| Task statement |
Word for word, repeat the lines of the records from the one containing "起動したコンテナはポート11" through the last line, both included.

=== Begin Enclosure ===

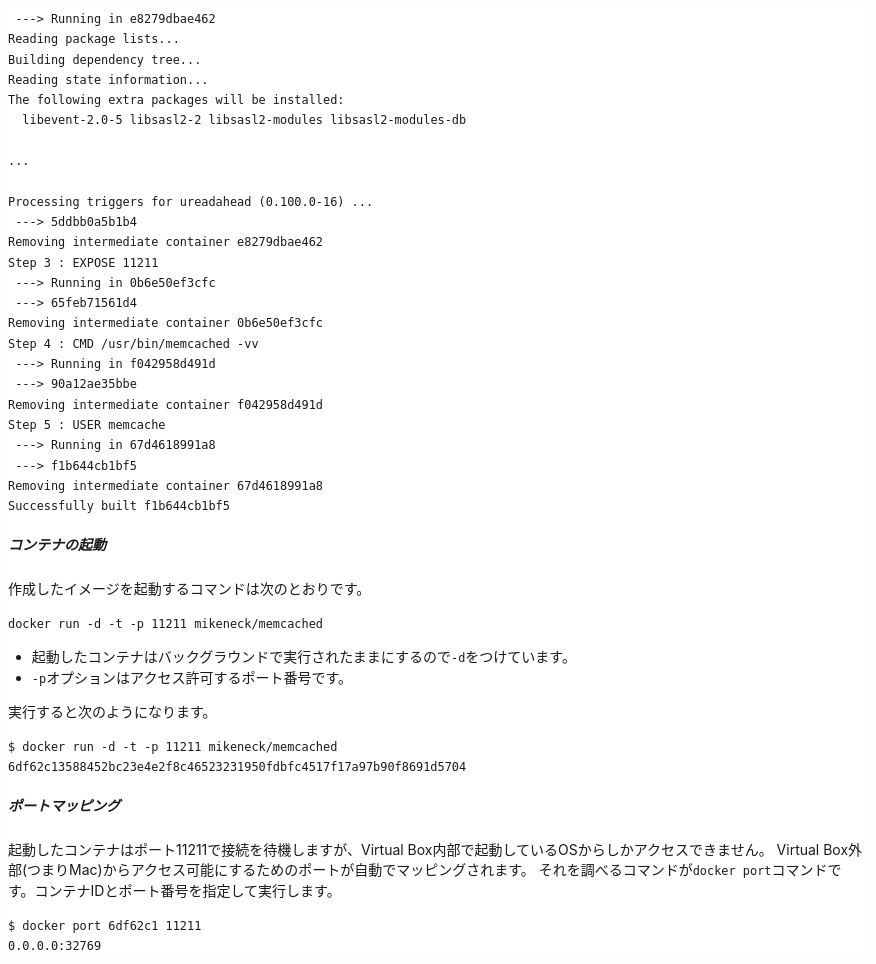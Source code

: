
 ```
 ---> Running in e8279dbae462
Reading package lists...
Building dependency tree...
Reading state information...
The following extra packages will be installed:
  libevent-2.0-5 libsasl2-2 libsasl2-modules libsasl2-modules-db

...

Processing triggers for ureadahead (0.100.0-16) ...
 ---> 5ddbb0a5b1b4
Removing intermediate container e8279dbae462
Step 3 : EXPOSE 11211
 ---> Running in 0b6e50ef3cfc
 ---> 65feb71561d4
Removing intermediate container 0b6e50ef3cfc
Step 4 : CMD /usr/bin/memcached -vv
 ---> Running in f042958d491d
 ---> 90a12ae35bbe
Removing intermediate container f042958d491d
Step 5 : USER memcache
 ---> Running in 67d4618991a8
 ---> f1b644cb1bf5
Removing intermediate container 67d4618991a8
Successfully built f1b644cb1bf5
```

##### コンテナの起動

作成したイメージを起動するコマンドは次のとおりです。

```
docker run -d -t -p 11211 mikeneck/memcached
```

* 起動したコンテナはバックグラウンドで実行されたままにするので`-d`をつけています。
* `-p`オプションはアクセス許可するポート番号です。

実行すると次のようになります。

```
$ docker run -d -t -p 11211 mikeneck/memcached
6df62c13588452bc23e4e2f8c46523231950fdbfc4517f17a97b90f8691d5704
```

##### ポートマッピング

起動したコンテナはポート11211で接続を待機しますが、Virtual Box内部で起動しているOSからしかアクセスできません。
Virtual Box外部(つまりMac)からアクセス可能にするためのポートが自動でマッピングされます。
それを調べるコマンドが`docker port`コマンドです。コンテナIDとポート番号を指定して実行します。

```
$ docker port 6df62c1 11211
0.0.0.0:32769
```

=== End Enclosure ===

| Answer box |
起動したコンテナはポート11211で接続を待機しますが、Virtual Box内部で起動しているOSからしかアクセスできません。
Virtual Box外部(つまりMac)からアクセス可能にするためのポートが自動でマッピングされます。
それを調べるコマンドが`docker port`コマンドです。コンテナIDとポート番号を指定して実行します。

```
$ docker port 6df62c1 11211
0.0.0.0:32769
```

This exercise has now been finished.